Uma investigação de mestrado da Faculdade de Ciência da Universidade de Lisboa, de Mariana Fortes, testou dezenas de hipóteses com números de deputados diferentes numa volta de compensação. Por muitas que sejam as particularidades dos números, a resposta foi clara: se Portugal tivesse um círculo de compensação com 10 deputados – o valor mínimo em estudo – o número de votos desperdiçados caía para um terço.
Nas legislativas do ano passado, neste caso, os votos desperdiçados passavam de 1.238.760 (número que parte do estudo do Instituto Superior Técnico coordenado por Henrique Oliveira) para 381.424. Este número cairia ainda mais caso houvesse 20 deputados (279.806) ou 30 deputados (251.458) numa possível volta de compensação.
Por isso, o professor João Telhada, que orienta o estudo que começou meses antes de se saber que Portugal ia a votos outra vez, acredita que, idealmente, uma volta de compensação teria entre 10 e 30 deputados.
Mas a equipa considera que um círculo nacional de compensação também não é a solução perfeita. Afinal, distribuir votos feitos localmente por um círculo de compensação geral pode levar à perda de particularidades regionais que em muito influenciam o modo como as pessoas votam.
Na procura de um meio termo e entre várias opções estudadas, a investigação propõe uma solução dupla: ter uma volta de compensação e distribuir esses mandatos por quatro “mega círculos eleitorais”.
Esta solução combinada "ajuda a diminuir os votos desperdiçados em dois sentidos”: primeiro, pela volta de compensação e, depois, ao “garantir a representatividade regional”, explica o professor João Telhada.

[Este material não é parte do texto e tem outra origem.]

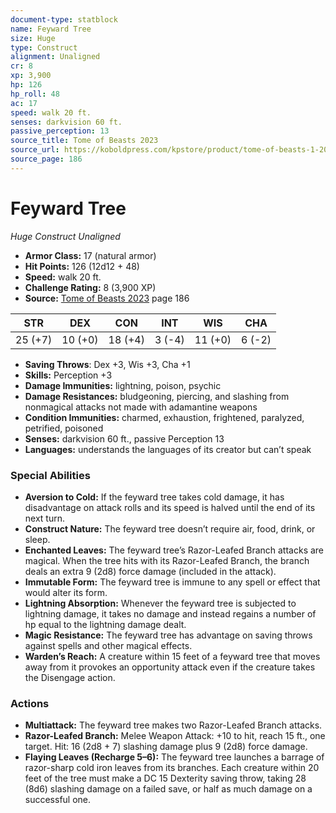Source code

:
 ```yaml
---
document-type: statblock
name: Feyward Tree
size: Huge
type: Construct
alignment: Unaligned
cr: 8
xp: 3,900
hp: 126
hp_roll: 48
ac: 17
speed: walk 20 ft.
senses: darkvision 60 ft. 
passive_perception: 13
source_title: Tome of Beasts 2023
source_url: https://koboldpress.com/kpstore/product/tome-of-beasts-1-2023-edition/
source_page: 186
---
```


# Feyward Tree

*Huge* *Construct* *Unaligned*

- **Armor Class:** 17 (natural armor)
- **Hit Points:** 126 (12d12 + 48)
- **Speed:** walk 20 ft.
- **Challenge Rating:** 8 (3,900 XP)
- **Source:** [Tome of Beasts 2023](https://koboldpress.com/kpstore/product/tome-of-beasts-1-2023-edition/) page 186

| STR | DEX | CON | INT | WIS | CHA |
| --- | --- | --- | --- | --- | --- |
| 25 (+7) | 10 (+0) | 18 (+4) | 3 (-4) | 11 (+0) | 6 (-2) |

- **Saving Throws**: Dex +3, Wis +3, Cha +1
- **Skills:** Perception +3
- **Damage Immunities:** lightning, poison, psychic
- **Damage Resistances:** bludgeoning, piercing, and slashing from nonmagical attacks not made with adamantine weapons
- **Condition Immunities:** charmed, exhaustion, frightened, paralyzed, petrified, poisoned
- **Senses:** darkvision 60 ft., passive Perception 13
- **Languages:** understands the languages of its creator but can’t speak

### Special Abilities

- **Aversion to Cold:** If the feyward tree takes cold damage, it has disadvantage on attack rolls and its speed is halved until the end of its next turn.
- **Construct Nature:** The feyward tree doesn’t require air, food, drink, or sleep.
- **Enchanted Leaves:** The feyward tree’s Razor-Leafed Branch attacks are magical. When the tree hits with its Razor-Leafed Branch, the branch deals an extra 9 (2d8) force damage (included in the attack).
- **Immutable Form:** The feyward tree is immune to any spell or effect that would alter its form.
- **Lightning Absorption:** Whenever the feyward tree is subjected to lightning damage, it takes no damage and instead regains a number of hp equal to the lightning damage dealt.
- **Magic Resistance:** The feyward tree has advantage on saving throws against spells and other magical effects.
- **Warden’s Reach:** A creature within 15 feet of a feyward tree that moves away from it provokes an opportunity attack even if the creature takes the Disengage action.

### Actions

- **Multiattack:** The feyward tree makes two Razor-Leafed Branch attacks.
- **Razor-Leafed Branch:** Melee Weapon Attack: +10 to hit, reach 15 ft., one target. Hit: 16 (2d8 + 7) slashing damage plus 9 (2d8) force damage.
- **Flaying Leaves (Recharge 5–6):** The feyward tree launches a barrage of razor-sharp cold iron leaves from its branches. Each creature within 20 feet of the tree must make a DC 15 Dexterity saving throw, taking 28 (8d6) slashing damage on a failed save, or half as much damage on a successful one.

Mas o matemático não deixa de avisar que nenhuma solução estudada resultou em zero votos desperdiçados: “Vamos ter sempre votos que são desperdiçados. Isso é uma inevitabilidade”.
Com o aproveitamento de centenas de milhares de votos, as flutuações acabavam por se sentir na Assembleia da República.
Segundo as contas da equipa de investigação da Faculdade de Ciências, quem perdia mais eram os dois grandes partidos, enquanto os mais pequenos podiam até duplicar o número de mandatos e, no caso do ADN, entrar no Parlamento.
O professor e matemático Henrique Oliveira acredita, por isso, que um círculo de compensação “iria estragar as hipóteses já difíceis e remotas de uma maioria absoluta”. Com uma distribuição dos votos na Assembleia mais semelhante à votação efetiva dos portugueses, seria preciso ter “praticamente de 50% [dos votos] para ter uma maioria absoluta no Parlamento”.
Apesar de os cálculos não darem todas as respostas, o professor João Telhada está confiante que há dois aspetos no voto dos portugueses que se alteravam com um círculo de compensação. Em primeiro lugar, fala de uma possível diminuição da abstenção.
“Se houver uma volta de compensação as pessoas podem ter esta sensação real, baseada em dados, de que vai haver mais representatividade e as pessoas poderão votar mais”, prevê João Telhada.
Depois, acrescenta, há a questão do voto útil. O professor acredita que “se nós tivéssemos este tipo de sistema que que iria aproveitar os votos desperdiçados, ia fazer também com que houvesse transferência do chamado voto útil, tipicamente dos grandes partidos para os pequenos partidos”.
Para já, os matemáticos concordam que podem fazer-se estudos e apresentar as soluções, mas apenas os decisores políticos têm o poder para reformular o sistema eleitoral.